■ Aim of the exercise ■
A complete answer includes every line below with the word "actions".
[Opening Data supplied section]
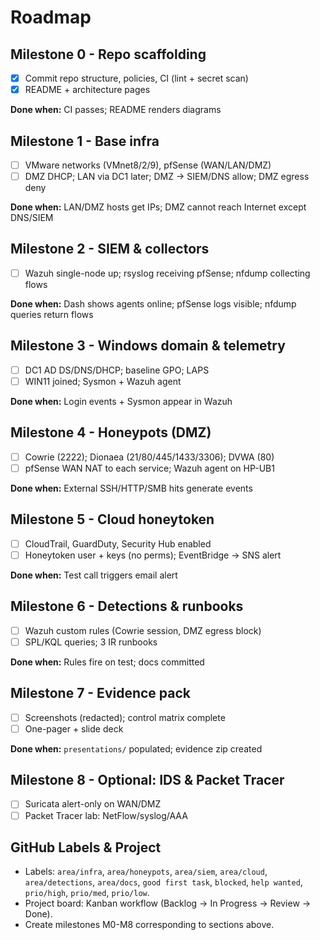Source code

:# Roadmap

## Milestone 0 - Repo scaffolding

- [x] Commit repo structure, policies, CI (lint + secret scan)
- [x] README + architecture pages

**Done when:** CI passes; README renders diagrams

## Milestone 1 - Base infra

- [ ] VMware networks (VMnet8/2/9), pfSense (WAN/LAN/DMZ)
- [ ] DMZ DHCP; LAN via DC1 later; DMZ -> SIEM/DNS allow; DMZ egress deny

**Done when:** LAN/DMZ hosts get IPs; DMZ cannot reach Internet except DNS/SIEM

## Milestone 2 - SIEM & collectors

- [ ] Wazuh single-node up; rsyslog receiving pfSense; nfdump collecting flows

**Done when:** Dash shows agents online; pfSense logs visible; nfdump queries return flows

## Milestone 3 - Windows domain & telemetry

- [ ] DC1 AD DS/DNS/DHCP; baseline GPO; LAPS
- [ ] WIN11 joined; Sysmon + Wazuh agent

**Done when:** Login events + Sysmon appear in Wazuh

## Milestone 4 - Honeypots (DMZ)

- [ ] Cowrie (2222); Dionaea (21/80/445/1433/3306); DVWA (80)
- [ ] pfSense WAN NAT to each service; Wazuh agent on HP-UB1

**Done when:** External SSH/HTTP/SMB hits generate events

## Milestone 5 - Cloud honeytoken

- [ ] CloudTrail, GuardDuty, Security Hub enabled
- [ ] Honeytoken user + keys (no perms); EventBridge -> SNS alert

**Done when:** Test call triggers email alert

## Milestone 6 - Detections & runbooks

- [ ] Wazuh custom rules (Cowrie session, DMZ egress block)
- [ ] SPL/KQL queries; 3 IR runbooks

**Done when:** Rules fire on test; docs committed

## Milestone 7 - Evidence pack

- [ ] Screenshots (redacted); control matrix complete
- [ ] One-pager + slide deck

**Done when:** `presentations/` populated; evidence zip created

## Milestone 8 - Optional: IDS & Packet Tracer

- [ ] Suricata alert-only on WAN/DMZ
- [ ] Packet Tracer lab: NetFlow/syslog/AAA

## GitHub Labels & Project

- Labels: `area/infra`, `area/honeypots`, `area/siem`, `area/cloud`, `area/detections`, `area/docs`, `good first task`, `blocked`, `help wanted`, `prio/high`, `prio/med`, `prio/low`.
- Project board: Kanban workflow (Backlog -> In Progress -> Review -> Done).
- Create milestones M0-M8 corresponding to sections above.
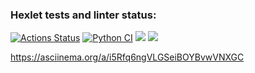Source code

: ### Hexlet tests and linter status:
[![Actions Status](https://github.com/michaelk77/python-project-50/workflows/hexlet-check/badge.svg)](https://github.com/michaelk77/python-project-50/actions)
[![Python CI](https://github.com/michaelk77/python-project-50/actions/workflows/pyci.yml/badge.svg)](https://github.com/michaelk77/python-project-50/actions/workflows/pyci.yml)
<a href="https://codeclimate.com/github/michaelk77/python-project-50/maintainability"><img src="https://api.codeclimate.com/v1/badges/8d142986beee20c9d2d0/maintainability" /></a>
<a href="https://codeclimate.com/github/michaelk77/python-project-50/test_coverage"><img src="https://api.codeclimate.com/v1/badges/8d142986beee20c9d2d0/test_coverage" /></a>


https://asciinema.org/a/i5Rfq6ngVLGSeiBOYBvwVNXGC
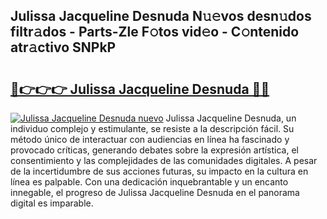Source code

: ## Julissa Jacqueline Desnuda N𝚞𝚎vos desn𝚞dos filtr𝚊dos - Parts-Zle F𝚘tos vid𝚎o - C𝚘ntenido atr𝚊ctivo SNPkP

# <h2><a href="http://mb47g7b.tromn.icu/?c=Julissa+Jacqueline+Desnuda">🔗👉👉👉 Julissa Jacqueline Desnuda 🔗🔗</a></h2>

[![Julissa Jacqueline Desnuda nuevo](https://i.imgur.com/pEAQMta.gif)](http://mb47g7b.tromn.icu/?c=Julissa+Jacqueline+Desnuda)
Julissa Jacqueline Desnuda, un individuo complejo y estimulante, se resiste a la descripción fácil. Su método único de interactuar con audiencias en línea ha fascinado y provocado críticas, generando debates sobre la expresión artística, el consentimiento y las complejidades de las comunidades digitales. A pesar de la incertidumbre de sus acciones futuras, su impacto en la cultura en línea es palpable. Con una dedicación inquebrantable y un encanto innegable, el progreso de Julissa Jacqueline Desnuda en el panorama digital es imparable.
[Closing Data supplied section]
■ Task answer ■
[![Actions Status](https://github.com/michaelk77/python-project-50/workflows/hexlet-check/badge.svg)](https://github.com/michaelk77/python-project-50/actions)
[![Python CI](https://github.com/michaelk77/python-project-50/actions/workflows/pyci.yml/badge.svg)](https://github.com/michaelk77/python-project-50/actions/workflows/pyci.yml)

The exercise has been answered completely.